The second day of the Time Use Week started with the General Assembly of the Local and Regional Time Network, under the title ‘Municipalities: key players in the time revolution’. Representatives from Barcelona, Bolzano, Bogotá, and Strasbourg highlighted what the network means for the promotion of time policies from cities and metropolitan areas, especially in reference to the exchange of good practices and joint work to ensure that time use in cities is considered a key issue.
Marta Junqué from the Barcelona Time Use Initiative (secretariat of the network) stated that the Network is a meeting point aimed at exchanging and promoting implementable time policies generated at the local and regional level. Among the achievements of this new period after the re-launch of the network in 2021, she highlighted the creation of the concept “World Capital of Time Policies, and the publication of the Local and Regional Time Agenda on Life balance: work, care, sleep and personal time, the awarding of a European project for the further growth of the network, the meetings of the board to share and jointly design the objectives for 2023, and a new website.
Sonia Ruíz, Director for time policies at Barcelona City Council, explained what it has meant for the city to be recognised as the world’s first capital of time policies: to continue the legacy of the city as a benchmark in time policies since 2003. Among the activities organised by the city, she mentioned the organisation of events with other municipalities to exchange good practices, and the launch of communication and awareness campaigns on time policies, with special emphasis on citizens as the target audience. At the assembly, Angelo Gennaccaro, councillor at Bolzano (Italy) announced that Bolzano will become the next world capital of time policies in 2023. The event closed with the welcome of new cities and organisations to the network with representatives from Bogotá, Buenos Aires, Tornquist (Argentina), the Catalan Association of Municipalities (ACM), Federation of Municipalities of Catalonia (FMC) and Synergie Wallonie, whom highlighted the great opportunity of being part of the Network and working together for its consolidation and expansion.
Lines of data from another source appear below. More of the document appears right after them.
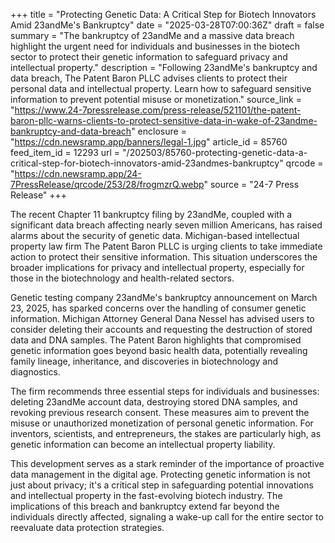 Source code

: +++
title = "Protecting Genetic Data: A Critical Step for Biotech Innovators Amid 23andMe's Bankruptcy"
date = "2025-03-28T07:00:36Z"
draft = false
summary = "The bankruptcy of 23andMe and a massive data breach highlight the urgent need for individuals and businesses in the biotech sector to protect their genetic information to safeguard privacy and intellectual property."
description = "Following 23andMe's bankruptcy and data breach, The Patent Baron PLLC advises clients to protect their personal data and intellectual property. Learn how to safeguard sensitive information to prevent potential misuse or monetization."
source_link = "https://www.24-7pressrelease.com/press-release/521101/the-patent-baron-pllc-warns-clients-to-protect-sensitive-data-in-wake-of-23andme-bankruptcy-and-data-breach"
enclosure = "https://cdn.newsramp.app/banners/legal-1.jpg"
article_id = 85760
feed_item_id = 12293
url = "/202503/85760-protecting-genetic-data-a-critical-step-for-biotech-innovators-amid-23andmes-bankruptcy"
qrcode = "https://cdn.newsramp.app/24-7PressRelease/qrcode/253/28/frogmzrQ.webp"
source = "24-7 Press Release"
+++

<p>The recent Chapter 11 bankruptcy filing by 23andMe, coupled with a significant data breach affecting nearly seven million Americans, has raised alarms about the security of genetic data. Michigan-based intellectual property law firm The Patent Baron PLLC is urging clients to take immediate action to protect their sensitive information. This situation underscores the broader implications for privacy and intellectual property, especially for those in the biotechnology and health-related sectors.</p><p>Genetic testing company 23andMe's bankruptcy announcement on March 23, 2025, has sparked concerns over the handling of consumer genetic information. Michigan Attorney General Dana Nessel has advised users to consider deleting their accounts and requesting the destruction of stored data and DNA samples. The Patent Baron highlights that compromised genetic information goes beyond basic health data, potentially revealing family lineage, inheritance, and discoveries in biotechnology and diagnostics.</p><p>The firm recommends three essential steps for individuals and businesses: deleting 23andMe account data, destroying stored DNA samples, and revoking previous research consent. These measures aim to prevent the misuse or unauthorized monetization of personal genetic information. For inventors, scientists, and entrepreneurs, the stakes are particularly high, as genetic information can become an intellectual property liability.</p><p>This development serves as a stark reminder of the importance of proactive data management in the digital age. Protecting genetic information is not just about privacy; it's a critical step in safeguarding potential innovations and intellectual property in the fast-evolving biotech industry. The implications of this breach and bankruptcy extend far beyond the individuals directly affected, signaling a wake-up call for the entire sector to reevaluate data protection strategies.</p> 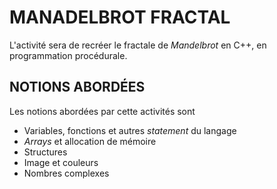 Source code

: # MANADELBROT FRACTAL

L'activité sera de recréer le fractale de _Mandelbrot_ en C++, en programmation procédurale. 

## NOTIONS ABORDÉES
Les notions abordées par cette activités sont

* Variables, fonctions et autres _statement_ du langage
* _Arrays_ et allocation de mémoire
* Structures
* Image et couleurs
* Nombres complexes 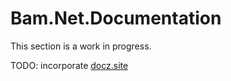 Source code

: # Bam.Net.Documentation

This section is a work in progress.

TODO: incorporate [docz.site](https://www.docz.site/docs/getting-started)
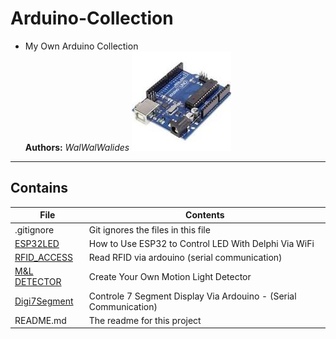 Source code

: # Arduino-Collection
- My Own Arduino Collection   
**Authors:**  *WalWalWalides*
![](ARDUINO_UNO.jpg)

------

## Contains

| File | Contents | 
| --- | --- |
| .gitignore | Git ignores the files in this file |
| [ESP32LED](https://github.com/walwalwalides/Arduino-Collection/tree/master/ESP32LED) | How to Use ESP32 to Control LED With Delphi Via WiFi  |
| [RFID_ACCESS](https://github.com/walwalwalides/Arduino-Collection/tree/master/RFID_ACCESS)  |Read RFID via ardouino (serial communication) |
| [M&L DETECTOR](https://github.com/walwalwalides/Arduino-Collection/tree/master/M-L-DETECTOR) | Create Your Own Motion Light Detector |
| [Digi7Segment](https://github.com/walwalwalides/Arduino-Collection/tree/master/Digi7Segment)|Controle 7 Segment Display Via Ardouino - (Serial Communication) |
| README.md | The readme for this project
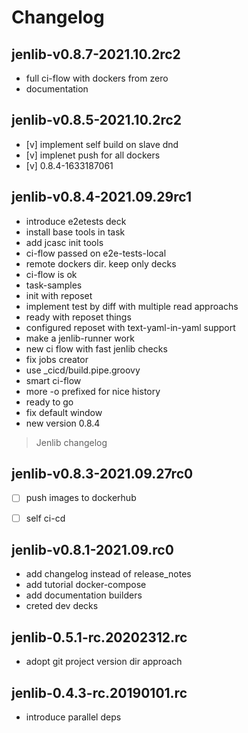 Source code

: # Changelog 


## jenlib-v0.8.7-2021.10.2rc2

- full ci-flow with dockers from zero
- documentation

## jenlib-v0.8.5-2021.10.2rc2

- [v] implement self build on slave dnd
- [v] implenet push for all dockers 
- [v]  0.8.4-1633187061

## jenlib-v0.8.4-2021.09.29rc1

* introduce e2etests deck
* install base tools in task
* add jcasc init tools
* ci-flow passed on e2e-tests-local
* remote dockers dir. keep only decks
* ci-flow is ok
* task-samples
* init with reposet
* implement test by diff with multiple read approachs
* ready with reposet things
* configured reposet with text-yaml-in-yaml support
* make a jenlib-runner work
* new ci flow with fast jenlib checks
* fix jobs creator
* use _cicd/build.pipe.groovy
* smart ci-flow
* more -o prefixed for nice history
* ready to go
* fix default window
* new version 0.8.4

> Jenlib changelog
## jenlib-v0.8.3-2021.09.27rc0

- [ ] push images to dockerhub
- [ ] self ci-cd


## jenlib-v0.8.1-2021.09.rc0

- add changelog instead of release_notes
- add tutorial docker-compose
- add documentation builders
- creted dev decks

## jenlib-0.5.1-rc.20202312.rc

- adopt git project version dir approach

## jenlib-0.4.3-rc.20190101.rc

- introduce parallel deps
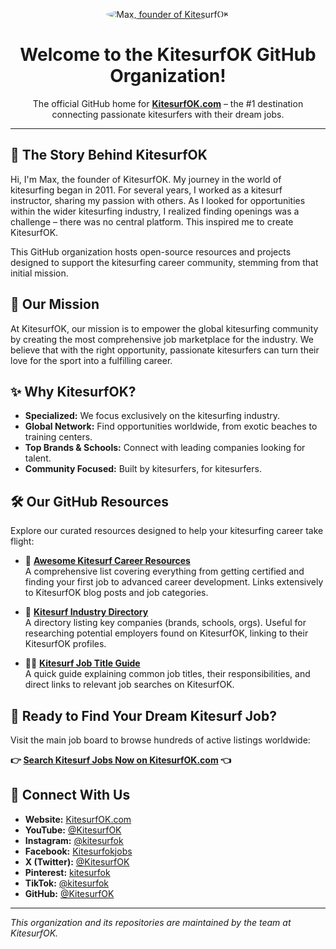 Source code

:<p align="center">
  <a href="https://kitesurfok.com">
    <img src="https://kitesurfok.com/_next/image?url=%2Fimages%2Fmax-profile.jpg&w=128&q=75" alt="Max, founder of KitesurfOK" style="border-radius: 50%;">
  </a>
</p>

<h1 align="center">Welcome to the KitesurfOK GitHub Organization!</h1>

<p align="center">
  The official GitHub home for <a href="https://kitesurfok.com"><strong>KitesurfOK.com</strong></a> – the #1 destination connecting passionate kitesurfers with their dream jobs.
</p>

---

## 👋 The Story Behind KitesurfOK

Hi, I'm Max, the founder of KitesurfOK. My journey in the world of kitesurfing began in 2011. For several years, I worked as a kitesurf instructor, sharing my passion with others. As I looked for opportunities within the wider kitesurfing industry, I realized finding openings was a challenge – there was no central platform. This inspired me to create KitesurfOK.

This GitHub organization hosts open-source resources and projects designed to support the kitesurfing career community, stemming from that initial mission.

## 🚀 Our Mission

At KitesurfOK, our mission is to empower the global kitesurfing community by creating the most comprehensive job marketplace for the industry. We believe that with the right opportunity, passionate kitesurfers can turn their love for the sport into a fulfilling career.

## ✨ Why KitesurfOK?

*   **Specialized:** We focus exclusively on the kitesurfing industry.
*   **Global Network:** Find opportunities worldwide, from exotic beaches to training centers.
*   **Top Brands & Schools:** Connect with leading companies looking for talent.
*   **Community Focused:** Built by kitesurfers, for kitesurfers.

## 🛠️ Our GitHub Resources

Explore our curated resources designed to help your kitesurfing career take flight:

*   🌴 [**Awesome Kitesurf Career Resources**](https://github.com/KitesurfOK/awesome-kitesurf-career-resources) <br> A comprehensive list covering everything from getting certified and finding your first job to advanced career development. Links extensively to KitesurfOK blog posts and job categories.

*   🏢 [**Kitesurf Industry Directory**](https://github.com/KitesurfOK/kitesurf-industry-directory) <br> A directory listing key companies (brands, schools, orgs). Useful for researching potential employers found on KitesurfOK, linking to their KitesurfOK profiles.

*   🧑‍🏫 [**Kitesurf Job Title Guide**](https://github.com/KitesurfOK/kitesurf-job-title-guide) <br> A quick guide explaining common job titles, their responsibilities, and direct links to relevant job searches on KitesurfOK.

## 💼 Ready to Find Your Dream Kitesurf Job?

Visit the main job board to browse hundreds of active listings worldwide:

**👉 [Search Kitesurf Jobs Now on KitesurfOK.com](https://kitesurfok.com) 👈**

## 🔗 Connect With Us

*   **Website:** [KitesurfOK.com](https://kitesurfok.com/)
*   **YouTube:** [@KitesurfOK](https://www.youtube.com/@KitesurfOK)
*   **Instagram:** [@kitesurfok](https://www.instagram.com/kitesurfok/)
*   **Facebook:** [Kitesurfokjobs](https://www.facebook.com/Kitesurfokjobs)
*   **X (Twitter):** [@KitesurfOK](https://x.com/KitesurfOK)
*   **Pinterest:** [kitesurfok](https://pinterest.com/kitesurfok/)
*   **TikTok:** [@kitesurfok](https://www.tiktok.com/@kitesurfok)
*   **GitHub:** [@KitesurfOK](https://github.com/KitesurfOK)

---

*This organization and its repositories are maintained by the team at KitesurfOK.*
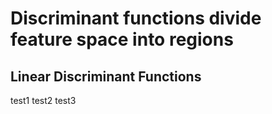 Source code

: # Discriminant functions divide feature space into regions

## Linear Discriminant Functions

test1
test2
test3
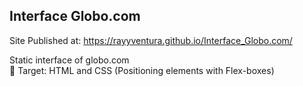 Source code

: ## Interface Globo.com
Site Published at: https://rayyventura.github.io/Interface_Globo.com/

Static interface of globo.com </br>
🎯 Target: HTML and CSS (Positioning elements with Flex-boxes)
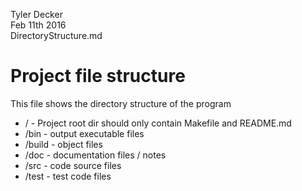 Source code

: Tyler Decker    
Feb 11th 2016  
DirectoryStructure.md  
<h1>Project file structure</h1>
<p>This file shows the directory structure of the program</p>
<ul>
<li> /		- Project root dir should only contain Makefile and README.md</li>
<li> /bin		- output executable files</li>
<li> /build	- object files</li>
<li> /doc		- documentation files / notes</li>
<li> /src		- code source files</li>
<li> /test  - test code files</li>
</ul>
</p>

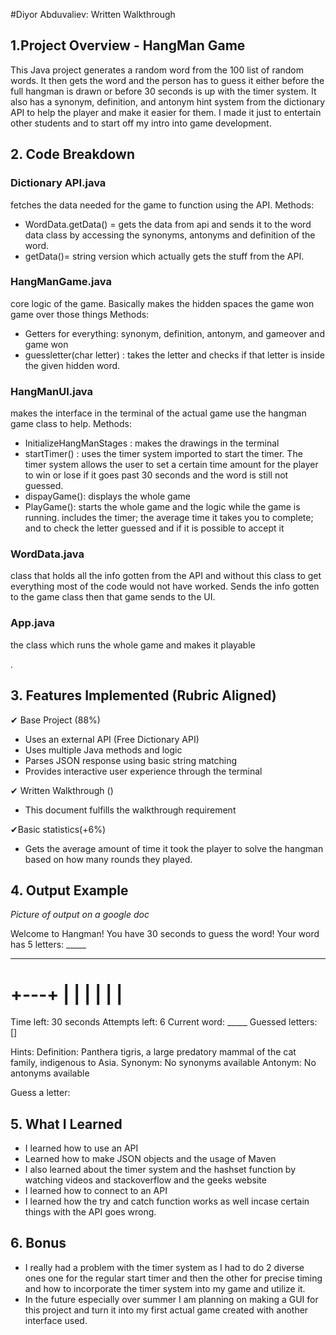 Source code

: 
#Diyor Abduvaliev: Written Walkthrough 

## 1.Project Overview - HangMan Game
This Java project generates a random word from the 100 list of random words. It then gets the word and the person has to guess it either before the full hangman is drawn or before 30 seconds is up with the timer system. It also has a synonym, definition, and antonym hint system from the dictionary API to help the player and make it easier for them. I made it just to entertain other students and to start off my intro into game development. 

## 2. Code Breakdown
### Dictionary API.java 
fetches the data needed for the game to function using the API.
	      Methods: 
- WordData.getData() = gets the data from api and sends it to the word data class by accessing the synonyms, antonyms and definition of the word.
- getData()= string version which actually gets the stuff from the API. 

### HangManGame.java
core logic of the game. Basically makes the hidden spaces the game won game over those things 
	       Methods:
- Getters for everything: synonym, definition, antonym, and gameover and game won 
- guessletter(char letter) : takes the letter and checks if that letter is inside the given hidden word.

### HangManUI.java 
makes the interface in the terminal of the actual game use the hangman game class to help. 
	    Methods: 
- InitializeHangManStages : makes the drawings in the terminal  
- startTimer() : uses the timer system imported to start the timer. The timer system allows the user to set a certain time amount for the player to win or lose if it goes past 30 seconds and the word is still not guessed. 
- dispayGame(): displays the whole game 
- PlayGame(): starts the whole game and the logic while the game is running. includes the timer; the average time it takes you to complete; and to check the letter guessed and if it is possible to accept it


### WordData.java
class that holds all the info gotten from the API and without this class to get everything most of the code would not have worked. Sends the info gotten to the game class then that game sends to the UI.

### App.java
the class which runs the whole game and makes it playable

.
## 3. Features Implemented (Rubric Aligned)

✔ Base Project (88%)
 - Uses an external API (Free Dictionary API)
 - Uses multiple Java methods and logic
 - Parses JSON response using basic string matching
 - Provides interactive user experience through the terminal

✔ Written Walkthrough ()
 - This document fulfills the walkthrough requirement

✔Basic statistics(+6%)
- Gets the average amount of time it took the player to solve the hangman based on how many rounds they played. 

## 4. Output Example

*Picture of output on a google doc*

Welcome to Hangman!
You have 30 seconds to guess the word!
Your word has 5 letters: _____

-------------------------------
  +---+
  |   |
      |
      |
      |
      |
=========

Time left: 30 seconds
Attempts left: 6
Current word: _____
Guessed letters: []

Hints:
Definition: Panthera tigris, a large predatory mammal of the cat family, indigenous to Asia.
Synonym: No synonyms available
Antonym: No antonyms available

Guess a letter: 



## 5. What I Learned
- I learned how to use an API 
- Learned how to make JSON objects and the usage of Maven 
- I also learned about the timer system and the hashset function by watching videos and stackoverflow and the geeks website 
- I learned how to connect to an API 
- I learned how the try and catch function works as well incase certain things with the API goes wrong. 



## 6. Bonus

- I really had a problem with the timer system as I had to do 2 diverse ones one for the regular start timer and then the other for precise timing and how to incorporate the timer system into my game and utilize it. 
- In the future especially over summer I am planning on making  a GUI for this project and turn it into my first actual game created with another interface used.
The following session on the idea of the 15-minute city and 45-minute regions addressed the relationship between time policies and sustainability. The framework for the session was the presentation of the dossier ‘Time for life: a contextualised reflection on the sustainable city’ with the participation of its authors Charo Morán and Yayo Herrero. Afterwards, successful experiences on that topic were presented, such as the well-known Superblocks of Care in Bogotá, in which the perspective of proximity and mobility is incorporated in the design of care services; or the Bolzano Mobility Plan where they promote the use of bikes with projects such as the Kids on bikes or the event Bolzano by bike to increase and make safe the use of bike among students.
This was followed by the workshop ‘How to establish a Time Agreement in a municipality’, as an example of a tool for improving time organisation in municipalities. During the session, the methodology for creating time agreements was explained, and a practical activity was carried out to discuss and reflect on real cases of time policy implementation.
To end the day, an official reception for the network members was held at Barcelona City Hall. There, Raquel Gil, Barcelona City Council’s Employment Promotion and Policies against job insecurity Commissioner, welcomed the Time Use Week participants stating that “time policies at workplace are very important; the time we spend at work still is at the centre of our daily time organisation”. The venue was also a valuable occasion for Angelo Gennaccaro, Councillor from Bolzano, to say that the Time Use Week is very important to exchange good practices for those municipalities interested and not knowing where to start. He also declared “our goal is to extend the Local and regional Time network by being the next Capital on Time Policies”.